Saved data entries:
--*--
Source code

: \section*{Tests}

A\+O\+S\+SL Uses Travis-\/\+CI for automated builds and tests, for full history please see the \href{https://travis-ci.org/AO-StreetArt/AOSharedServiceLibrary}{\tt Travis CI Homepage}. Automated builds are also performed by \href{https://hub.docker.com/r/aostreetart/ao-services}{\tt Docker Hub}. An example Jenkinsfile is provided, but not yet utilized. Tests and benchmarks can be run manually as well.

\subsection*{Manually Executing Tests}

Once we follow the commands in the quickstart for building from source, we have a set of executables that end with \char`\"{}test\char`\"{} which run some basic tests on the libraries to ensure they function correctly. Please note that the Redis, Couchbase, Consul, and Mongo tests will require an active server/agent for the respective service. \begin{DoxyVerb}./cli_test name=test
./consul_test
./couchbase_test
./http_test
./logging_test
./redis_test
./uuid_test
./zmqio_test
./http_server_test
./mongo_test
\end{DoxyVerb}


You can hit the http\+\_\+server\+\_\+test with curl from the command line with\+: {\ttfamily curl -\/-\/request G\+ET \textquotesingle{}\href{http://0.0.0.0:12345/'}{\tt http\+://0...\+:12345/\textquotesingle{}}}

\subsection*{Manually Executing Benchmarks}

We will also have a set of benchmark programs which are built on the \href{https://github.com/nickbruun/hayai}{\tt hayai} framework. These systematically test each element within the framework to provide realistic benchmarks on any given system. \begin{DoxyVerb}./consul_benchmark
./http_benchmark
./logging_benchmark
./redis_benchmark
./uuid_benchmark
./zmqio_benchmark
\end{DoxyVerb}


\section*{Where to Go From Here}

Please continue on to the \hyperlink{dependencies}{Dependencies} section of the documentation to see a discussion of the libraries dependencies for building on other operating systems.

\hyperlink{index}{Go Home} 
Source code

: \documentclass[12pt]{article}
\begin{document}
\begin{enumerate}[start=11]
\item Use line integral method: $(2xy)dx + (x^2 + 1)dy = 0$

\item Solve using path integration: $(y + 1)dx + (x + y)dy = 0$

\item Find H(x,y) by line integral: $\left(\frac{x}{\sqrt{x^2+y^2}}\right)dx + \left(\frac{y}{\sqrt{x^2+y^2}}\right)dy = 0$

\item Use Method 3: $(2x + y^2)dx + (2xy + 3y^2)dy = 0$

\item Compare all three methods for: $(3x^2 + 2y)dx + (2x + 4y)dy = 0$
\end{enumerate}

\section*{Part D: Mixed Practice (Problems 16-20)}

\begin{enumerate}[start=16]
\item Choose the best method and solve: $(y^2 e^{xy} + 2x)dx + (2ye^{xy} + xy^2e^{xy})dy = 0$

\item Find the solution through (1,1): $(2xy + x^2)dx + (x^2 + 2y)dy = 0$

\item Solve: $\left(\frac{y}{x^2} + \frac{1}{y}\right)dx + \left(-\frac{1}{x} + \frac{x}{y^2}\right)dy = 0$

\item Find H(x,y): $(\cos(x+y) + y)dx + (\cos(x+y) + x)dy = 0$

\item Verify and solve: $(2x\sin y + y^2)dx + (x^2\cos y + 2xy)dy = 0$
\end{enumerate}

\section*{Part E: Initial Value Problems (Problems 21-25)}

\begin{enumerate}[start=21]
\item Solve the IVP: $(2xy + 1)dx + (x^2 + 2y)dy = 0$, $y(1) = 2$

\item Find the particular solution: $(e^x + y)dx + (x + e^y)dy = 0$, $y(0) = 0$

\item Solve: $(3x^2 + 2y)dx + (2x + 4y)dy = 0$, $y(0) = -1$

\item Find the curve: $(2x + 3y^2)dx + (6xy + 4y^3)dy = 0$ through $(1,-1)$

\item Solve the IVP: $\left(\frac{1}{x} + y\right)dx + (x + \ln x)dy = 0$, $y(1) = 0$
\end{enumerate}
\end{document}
--*--
The problem: Transcribe exactly the lines from the one containing "Find H(x,y) by" through the end of the records, both included, and nothing else.

Task answer:
\item Find H(x,y) by line integral: $\left(\frac{x}{\sqrt{x^2+y^2}}\right)dx + \left(\frac{y}{\sqrt{x^2+y^2}}\right)dy = 0$

\item Use Method 3: $(2x + y^2)dx + (2xy + 3y^2)dy = 0$

\item Compare all three methods for: $(3x^2 + 2y)dx + (2x + 4y)dy = 0$
\end{enumerate}

\section*{Part D: Mixed Practice (Problems 16-20)}

\begin{enumerate}[start=16]
\item Choose the best method and solve: $(y^2 e^{xy} + 2x)dx + (2ye^{xy} + xy^2e^{xy})dy = 0$

\item Find the solution through (1,1): $(2xy + x^2)dx + (x^2 + 2y)dy = 0$

\item Solve: $\left(\frac{y}{x^2} + \frac{1}{y}\right)dx + \left(-\frac{1}{x} + \frac{x}{y^2}\right)dy = 0$

\item Find H(x,y): $(\cos(x+y) + y)dx + (\cos(x+y) + x)dy = 0$

\item Verify and solve: $(2x\sin y + y^2)dx + (x^2\cos y + 2xy)dy = 0$
\end{enumerate}

\section*{Part E: Initial Value Problems (Problems 21-25)}

\begin{enumerate}[start=21]
\item Solve the IVP: $(2xy + 1)dx + (x^2 + 2y)dy = 0$, $y(1) = 2$

\item Find the particular solution: $(e^x + y)dx + (x + e^y)dy = 0$, $y(0) = 0$

\item Solve: $(3x^2 + 2y)dx + (2x + 4y)dy = 0$, $y(0) = -1$

\item Find the curve: $(2x + 3y^2)dx + (6xy + 4y^3)dy = 0$ through $(1,-1)$

\item Solve the IVP: $\left(\frac{1}{x} + y\right)dx + (x + \ln x)dy = 0$, $y(1) = 0$
\end{enumerate}
\end{document}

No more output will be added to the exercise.